> [INSTRUCTIONS FOR THE TASK]:
Where a line in the entries below contains the word "style", it counts; give the total by itself.

── RECORDS

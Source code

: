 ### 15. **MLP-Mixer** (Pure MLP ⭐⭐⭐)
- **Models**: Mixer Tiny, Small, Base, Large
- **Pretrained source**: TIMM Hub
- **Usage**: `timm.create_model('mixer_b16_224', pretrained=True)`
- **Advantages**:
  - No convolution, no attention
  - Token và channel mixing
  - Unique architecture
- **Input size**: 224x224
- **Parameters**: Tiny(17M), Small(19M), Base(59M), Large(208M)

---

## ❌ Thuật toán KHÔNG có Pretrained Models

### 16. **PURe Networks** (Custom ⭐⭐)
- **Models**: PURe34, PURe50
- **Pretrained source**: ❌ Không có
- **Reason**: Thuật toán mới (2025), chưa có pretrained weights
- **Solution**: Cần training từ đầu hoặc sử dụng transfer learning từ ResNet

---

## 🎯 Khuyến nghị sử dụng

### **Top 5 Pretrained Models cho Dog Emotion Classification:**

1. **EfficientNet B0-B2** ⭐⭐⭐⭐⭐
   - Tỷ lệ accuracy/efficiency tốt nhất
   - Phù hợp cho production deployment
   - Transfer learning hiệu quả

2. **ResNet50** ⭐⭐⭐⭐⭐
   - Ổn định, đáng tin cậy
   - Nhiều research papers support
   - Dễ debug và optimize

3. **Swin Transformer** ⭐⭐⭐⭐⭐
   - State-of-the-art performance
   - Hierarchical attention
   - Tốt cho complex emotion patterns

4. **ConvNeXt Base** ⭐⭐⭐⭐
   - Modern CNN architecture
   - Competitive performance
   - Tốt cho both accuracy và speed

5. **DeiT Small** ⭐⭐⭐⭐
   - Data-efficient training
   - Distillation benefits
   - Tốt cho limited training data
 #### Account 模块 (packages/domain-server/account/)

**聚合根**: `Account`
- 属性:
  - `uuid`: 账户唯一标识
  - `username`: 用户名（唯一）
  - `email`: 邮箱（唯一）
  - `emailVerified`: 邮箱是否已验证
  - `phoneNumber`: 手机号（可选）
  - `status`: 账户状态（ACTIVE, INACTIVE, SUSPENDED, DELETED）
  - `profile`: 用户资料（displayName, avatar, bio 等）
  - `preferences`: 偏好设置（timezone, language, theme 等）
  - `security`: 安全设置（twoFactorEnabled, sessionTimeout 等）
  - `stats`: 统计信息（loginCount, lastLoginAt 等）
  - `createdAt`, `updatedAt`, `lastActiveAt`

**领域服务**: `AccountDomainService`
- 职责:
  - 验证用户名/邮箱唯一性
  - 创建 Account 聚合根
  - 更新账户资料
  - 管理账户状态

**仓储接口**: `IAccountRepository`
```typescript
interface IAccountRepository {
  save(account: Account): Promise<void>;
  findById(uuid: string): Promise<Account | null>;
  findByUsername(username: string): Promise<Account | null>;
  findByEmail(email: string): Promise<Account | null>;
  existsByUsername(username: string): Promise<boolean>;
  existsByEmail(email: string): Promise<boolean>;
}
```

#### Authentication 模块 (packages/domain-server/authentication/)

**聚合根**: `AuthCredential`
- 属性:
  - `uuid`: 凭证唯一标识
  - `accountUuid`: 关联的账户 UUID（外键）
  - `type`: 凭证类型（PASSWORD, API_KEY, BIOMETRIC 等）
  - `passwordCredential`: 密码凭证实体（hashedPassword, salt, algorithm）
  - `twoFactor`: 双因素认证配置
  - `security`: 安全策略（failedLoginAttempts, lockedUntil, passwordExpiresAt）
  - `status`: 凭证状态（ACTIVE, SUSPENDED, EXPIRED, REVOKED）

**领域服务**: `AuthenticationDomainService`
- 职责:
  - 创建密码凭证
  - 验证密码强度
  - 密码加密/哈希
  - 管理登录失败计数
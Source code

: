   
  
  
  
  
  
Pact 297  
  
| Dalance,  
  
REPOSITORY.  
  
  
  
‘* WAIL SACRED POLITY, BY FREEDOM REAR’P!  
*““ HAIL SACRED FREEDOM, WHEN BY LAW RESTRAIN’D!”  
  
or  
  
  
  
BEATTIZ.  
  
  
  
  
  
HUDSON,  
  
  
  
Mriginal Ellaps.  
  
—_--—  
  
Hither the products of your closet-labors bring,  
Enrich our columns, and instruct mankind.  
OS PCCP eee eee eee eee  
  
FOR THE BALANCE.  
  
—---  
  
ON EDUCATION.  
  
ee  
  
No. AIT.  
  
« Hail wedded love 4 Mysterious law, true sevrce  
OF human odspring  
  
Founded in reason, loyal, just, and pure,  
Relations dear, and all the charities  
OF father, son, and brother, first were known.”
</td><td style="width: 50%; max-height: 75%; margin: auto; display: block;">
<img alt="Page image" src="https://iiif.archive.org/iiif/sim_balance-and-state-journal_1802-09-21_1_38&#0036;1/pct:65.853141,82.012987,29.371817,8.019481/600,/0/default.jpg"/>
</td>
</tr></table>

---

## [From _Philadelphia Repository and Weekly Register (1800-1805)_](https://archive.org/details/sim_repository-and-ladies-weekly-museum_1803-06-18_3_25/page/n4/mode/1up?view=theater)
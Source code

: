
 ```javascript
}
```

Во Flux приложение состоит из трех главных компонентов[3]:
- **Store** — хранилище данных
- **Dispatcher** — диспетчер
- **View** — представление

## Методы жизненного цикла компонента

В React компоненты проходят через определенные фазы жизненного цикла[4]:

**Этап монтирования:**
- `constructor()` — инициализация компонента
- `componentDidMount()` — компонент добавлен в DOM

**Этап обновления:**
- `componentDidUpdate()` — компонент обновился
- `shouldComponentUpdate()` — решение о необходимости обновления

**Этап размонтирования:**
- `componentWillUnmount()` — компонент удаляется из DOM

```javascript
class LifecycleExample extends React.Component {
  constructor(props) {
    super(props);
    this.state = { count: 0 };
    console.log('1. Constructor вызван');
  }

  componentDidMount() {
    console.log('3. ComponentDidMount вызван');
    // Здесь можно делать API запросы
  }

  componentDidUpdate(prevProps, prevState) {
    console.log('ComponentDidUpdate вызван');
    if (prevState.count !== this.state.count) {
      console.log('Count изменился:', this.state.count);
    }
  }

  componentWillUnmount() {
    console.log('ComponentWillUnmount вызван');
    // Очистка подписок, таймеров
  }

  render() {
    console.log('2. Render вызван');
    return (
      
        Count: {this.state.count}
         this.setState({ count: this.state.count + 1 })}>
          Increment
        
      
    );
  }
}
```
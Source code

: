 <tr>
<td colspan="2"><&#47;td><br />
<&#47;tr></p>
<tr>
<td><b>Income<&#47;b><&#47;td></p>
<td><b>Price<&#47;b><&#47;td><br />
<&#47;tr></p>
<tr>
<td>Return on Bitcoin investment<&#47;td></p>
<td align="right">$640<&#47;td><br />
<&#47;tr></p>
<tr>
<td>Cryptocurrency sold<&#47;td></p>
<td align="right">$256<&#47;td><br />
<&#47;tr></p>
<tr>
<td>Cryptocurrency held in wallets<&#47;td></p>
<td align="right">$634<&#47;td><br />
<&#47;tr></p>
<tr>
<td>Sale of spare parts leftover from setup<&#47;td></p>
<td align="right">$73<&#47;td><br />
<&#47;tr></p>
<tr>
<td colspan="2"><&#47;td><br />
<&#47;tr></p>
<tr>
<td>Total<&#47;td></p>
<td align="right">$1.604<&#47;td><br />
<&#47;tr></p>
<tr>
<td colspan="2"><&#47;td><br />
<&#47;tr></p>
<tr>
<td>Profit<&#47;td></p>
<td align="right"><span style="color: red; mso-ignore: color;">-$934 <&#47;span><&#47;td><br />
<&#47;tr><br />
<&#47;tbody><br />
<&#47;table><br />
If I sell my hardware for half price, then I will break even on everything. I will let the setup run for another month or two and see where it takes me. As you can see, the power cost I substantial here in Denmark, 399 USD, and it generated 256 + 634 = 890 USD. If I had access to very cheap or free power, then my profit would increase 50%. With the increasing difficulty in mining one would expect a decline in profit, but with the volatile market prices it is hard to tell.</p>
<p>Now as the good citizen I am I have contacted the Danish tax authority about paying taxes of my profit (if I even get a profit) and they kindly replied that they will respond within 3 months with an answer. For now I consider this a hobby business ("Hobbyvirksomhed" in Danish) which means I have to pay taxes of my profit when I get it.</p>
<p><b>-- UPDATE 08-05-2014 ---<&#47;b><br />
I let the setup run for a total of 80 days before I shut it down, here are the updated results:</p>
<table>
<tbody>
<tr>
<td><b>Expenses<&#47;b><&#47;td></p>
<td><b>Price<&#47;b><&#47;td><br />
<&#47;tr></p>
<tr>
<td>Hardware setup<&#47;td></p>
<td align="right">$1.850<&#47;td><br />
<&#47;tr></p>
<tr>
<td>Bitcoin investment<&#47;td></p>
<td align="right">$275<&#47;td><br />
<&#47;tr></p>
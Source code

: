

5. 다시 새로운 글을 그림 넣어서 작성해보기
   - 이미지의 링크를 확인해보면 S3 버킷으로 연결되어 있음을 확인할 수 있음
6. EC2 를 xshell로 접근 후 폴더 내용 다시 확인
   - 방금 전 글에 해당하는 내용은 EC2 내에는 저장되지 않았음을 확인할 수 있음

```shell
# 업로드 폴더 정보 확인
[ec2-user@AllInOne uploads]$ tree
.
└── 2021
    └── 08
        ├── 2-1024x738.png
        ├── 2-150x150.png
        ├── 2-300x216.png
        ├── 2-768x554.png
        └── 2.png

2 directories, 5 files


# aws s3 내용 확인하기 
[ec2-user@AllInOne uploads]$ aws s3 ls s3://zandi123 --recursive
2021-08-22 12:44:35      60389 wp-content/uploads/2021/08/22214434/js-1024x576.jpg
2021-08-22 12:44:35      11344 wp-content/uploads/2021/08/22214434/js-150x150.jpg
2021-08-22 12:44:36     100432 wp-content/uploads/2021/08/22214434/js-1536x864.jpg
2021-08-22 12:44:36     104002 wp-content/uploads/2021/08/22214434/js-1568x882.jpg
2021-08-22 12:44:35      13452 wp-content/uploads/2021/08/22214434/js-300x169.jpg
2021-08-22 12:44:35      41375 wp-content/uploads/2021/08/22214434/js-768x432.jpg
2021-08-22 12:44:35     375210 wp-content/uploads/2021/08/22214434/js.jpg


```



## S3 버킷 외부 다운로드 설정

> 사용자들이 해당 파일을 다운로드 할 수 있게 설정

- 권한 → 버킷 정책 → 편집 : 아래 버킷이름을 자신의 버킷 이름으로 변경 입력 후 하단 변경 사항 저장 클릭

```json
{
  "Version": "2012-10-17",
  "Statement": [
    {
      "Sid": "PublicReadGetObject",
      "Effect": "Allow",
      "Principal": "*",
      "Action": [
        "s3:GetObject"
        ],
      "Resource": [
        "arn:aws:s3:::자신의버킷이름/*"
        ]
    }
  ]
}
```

────

> [ANSWER TO THE EXERCISE]:
2